What we learned about coral reefs in 2019

And how we can protect them in this new decade

Coral reefs are some of the most beautifully complex systems on the planet. Unfortunately, they’re breaking because of pollution, overexploitation, and the climate crisis.

Thanks to science and fieldwork over 2019 we learned even more about the state of coral reefs and the people who depend on them. While most of what we’ve learned is grim, there are places of hopeful determination fueled by a vision that all is not lost.

In this new decade, there’s much we can do to protect coral reefs and the wildlife and people that depend on them for survival. Here’s what we’ve learned about these magnificent ecosystems and what actions we need to take in 2020.

The ocean is getting too warm for many corals

The climate warning light is no longer flashing on and off—it is permanently glowing red. In September the UN Intergovernmental Panel on Climate Change cautioned that even if governments are able to reduce emissions and limit the average global temperature rise to 1.5°C—an extremely optimistic scenario given current commitments and ambition—anywhere from 70% to 90% of tropical coral reefs could be lost by 2100. And if the world fails to keep warming from reaching 2°C, almost no reefs will survive.

This isn’t entirely unexpected, but it is an important, if hard-to-stomach, reminder. A few years ago I co-authored a paper that projected nearly all coral reefs would experience annual bleaching by 2050. Given what we know today, that may have been a conservative estimate.

Localized threats further weaken reefs

We’re also losing coral reefs to local problems, like pollution in run-off and harmful fishing practices. These threats make reefs less resilient to withstanding warming and acidifying waters brought on by the climate crisis.

This year we learned that fish fences—a technique used commonly in tropical coastal communities to indiscriminately trap fish with changing tides—are doing more damage to coral reef ecosystems than previously thought.

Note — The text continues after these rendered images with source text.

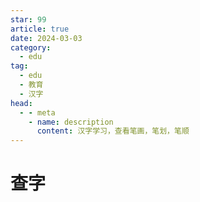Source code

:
 ```yaml
---
star: 99
article: true
date: 2024-03-03
category:
  - edu
tag:
  - edu
  - 教育
  - 汉字
head:
  - - meta
    - name: description
      content: 汉字学习，查看笔画，笔划，笔顺
---
```


# 查字

<Chazi />
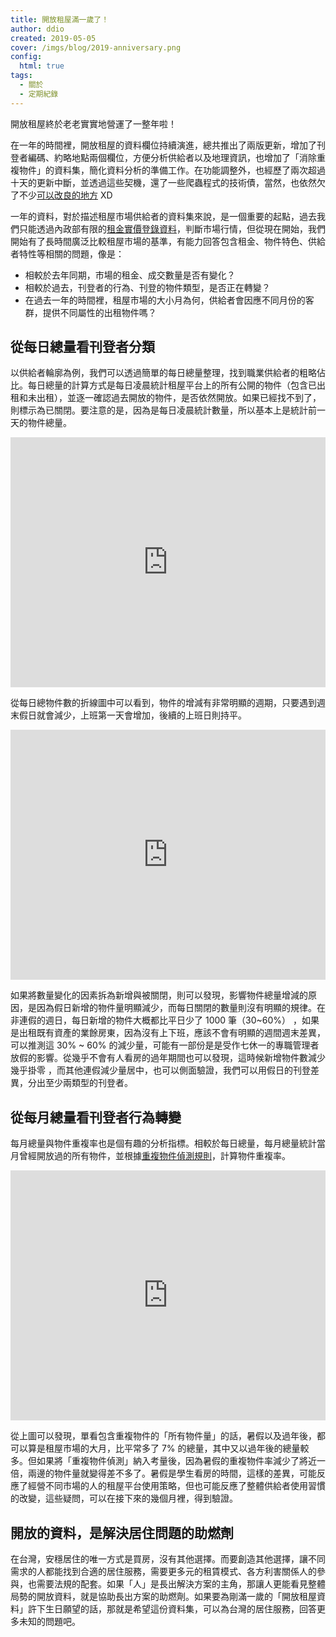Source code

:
 ```yaml
---
title: 開放租屋滿一歲了！
author: ddio
created: 2019-05-05
cover: /imgs/blog/2019-anniversary.png
config: 
  html: true
tags:
  - 關於
  - 定期紀錄
---
```


開放租屋終於老老實實地營運了一整年啦！

在一年的時間裡，開放租屋的資料欄位持續演進，總共推出了兩版更新，增加了刊登者編碼、約略地點兩個欄位，方便分析供給者以及地理資訊，也增加了「消除重複物件」的資料集，簡化資料分析的準備工作。在功能調整外，也經歷了兩次超過十天的更新中斷，並透過這些契機，還了一些爬蟲程式的技術債，當然，也依然欠了不少[可以改良的地方](https://github.com/g0v/tw-rental-house-data/issues) XD

一年的資料，對於描述租屋市場供給者的資料集來說，是一個重要的起點，過去我們只能透過內政部有限的[租金實價登錄資料](http://pip.moi.gov.tw/V2/A/SCRA0201.aspx)，判斷市場行情，但從現在開始，我們開始有了長時間廣泛比較租屋市場的基準，有能力回答包含租金、物件特色、供給者特性等相關的問題，像是：

- 相較於去年同期，市場的租金、成交數量是否有變化？
- 相較於過去，刊登者的行為、刊登的物件類型，是否正在轉變？
- 在過去一年的時間裡，租屋市場的大小月為何，供給者會因應不同月份的客群，提供不同屬性的出租物件嗎？

## 從每日總量看刊登者分類

以供給者輪廓為例，我們可以透過簡單的每日總量整理，找到職業供給者的粗略佔比。每日總量的計算方式是每日凌晨統計租屋平台上的所有公開的物件（包含已出租和未出租），並逐一確認過去開放的物件，是否依然開放。如果已經找不到了，則標示為已關閉。要注意的是，因為是每日凌晨統計數量，所以基本上是統計前一天的物件總量。

<iframe src="https://plotdb.io/v/chart/21620" width="100%" height="400px" allowfullscreen="true" frameborder="0"></iframe>

從每日總物件數的折線圖中可以看到，物件的增減有非常明顯的週期，只要遇到週末假日就會減少，上班第一天會增加，後續的上班日則持平。

<iframe src="https://plotdb.io/v/chart/21634" width="100%" height="400px" allowfullscreen="true" frameborder="0"></iframe>

如果將數量變化的因素拆為新增與被關閉，則可以發現，影響物件總量增減的原因，是因為假日新增的物件量明顯減少，而每日關閉的數量則沒有明顯的規律。在非連假的週日，每日新增的物件大概都比平日少了 1000 筆（30~60%） ，如果是出租既有資產的業餘房東，因為沒有上下班，應該不會有明顯的週間週末差異，可以推測這 30% ~ 60% 的減少量，可能有一部份是是受作七休一的專職管理者放假的影響。從幾乎不會有人看房的過年期間也可以發現，這時候新增物件數減少幾乎掛零 ，而其他連假減少量居中，也可以側面驗證，我們可以用假日的刊登差異，分出至少兩類型的刊登者。

## 從每月總量看刊登者行為轉變

每月總量與物件重複率也是個有趣的分析指標。相較於每日總量，每月總量統計當月曾經開放過的所有物件，並根據[重複物件偵測規則](https://medium.com/p/2b5ad5f50161)，計算物件重複率。

<iframe src="https://plotdb.io/v/chart/21632" width="100%" height="400px" allowfullscreen="true" frameborder="0"></iframe>

從上圖可以發現，單看包含重複物件的「所有物件量」的話，暑假以及過年後，都可以算是租屋市場的大月，比平常多了 7% 的總量，其中又以過年後的總量較多。但如果將「重複物件偵測」納入考量後，因為暑假的重複物件率減少了將近一倍，兩邊的物件量就變得差不多了。暑假是學生看房的時間，這樣的差異，可能反應了經營不同市場的人的租屋平台使用策略，但也可能反應了整體供給者使用習慣的改變，這些疑問，可以在接下來的幾個月裡，得到驗證。

## 開放的資料，是解決居住問題的助燃劑

在台灣，安穩居住的唯一方式是買房，沒有其他選擇。而要創造其他選擇，讓不同需求的人都能找到合適的居住服務，需要更多元的租賃模式、各方利害關係人的參與，也需要法規的配套。如果「人」是長出解決方案的主角，那讓人更能看見整體局勢的開放資料，就是協助長出方案的助燃劑。如果要為剛滿一歲的「開放租屋資料」許下生日願望的話，那就是希望這份資料集，可以為台灣的居住服務，回答更多未知的問題吧。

The number of reef fish declined by about half in some places due to fish fences that catch vulnerable species and the smallest fish.

Communities are engaged and empowered

Losing access to fish threatens the survival of thousands of coastal communities. More than 850 million people live close to coral reefs and benefit from the food, jobs, and protection they provide. Those services are estimated to be worth $375 billion every year, though in reality when all benefits to people are considered, that value is likely to be significantly higher.

Providing support for these communities to help them identify the best fishing methods, for example, is one of the most effective ways to conserve coastal marine environments and set up them up to have the best shot at surviving climate change.

Rescue the reefs that can bring the ocean back to life

“Losing coral reefs isn’t just a problem in coastal communities—it is a global issue. ”

Gabby Ahmadia
Director, Marine Conservation Science, Oceans

Losing coral reefs isn’t just a problem in coastal communities—it is a global issue. The entire world must take action to give reefs a chance because the challenge is far too great for any single group to go it alone.

In the summer of 2019 I joined a group of 80 scientists to publish a paper that identified the best strategies for saving reefs in an age of a rapidly warming climate. Protecting those coral reefs that have been exposed to less intense climate disturbances while recovering those reefs that are likely to function again is a smart way to deploy limited resources. At the same time, in those regions where coral reefs cannot be protected or recovered, we must help local communities shift away from jobs and economies that depend on reefs.

WWF has taken an integrated approach to ensure intact, connected coastal ecosystems are protected and restored, and coastal communities are benefitting from equitable and effective management as well as the sustainable harvest of marine resources. We’ve focused our efforts locally in places like Indonesia, the Northern Mozambique Channel, and the Mesoamerican Reef, and at the same time helped form a global coalition of organizations working on an initiative called Coral Reef Rescue, designed to provide the resources and political will to support communities in saving key regenerative reefs.

Last year I traveled to Indonesia, coastal east Africa and Madagascar, and in every community, I encountered a drive to do whatever it takes to protect coral reefs, as well as mangroves, and the benefits they provide. Now we need to match that local energy with a global movement.

We can save coral reefs but we only have about 10 years left to do it. This year we need to focus our efforts and work harder than ever before.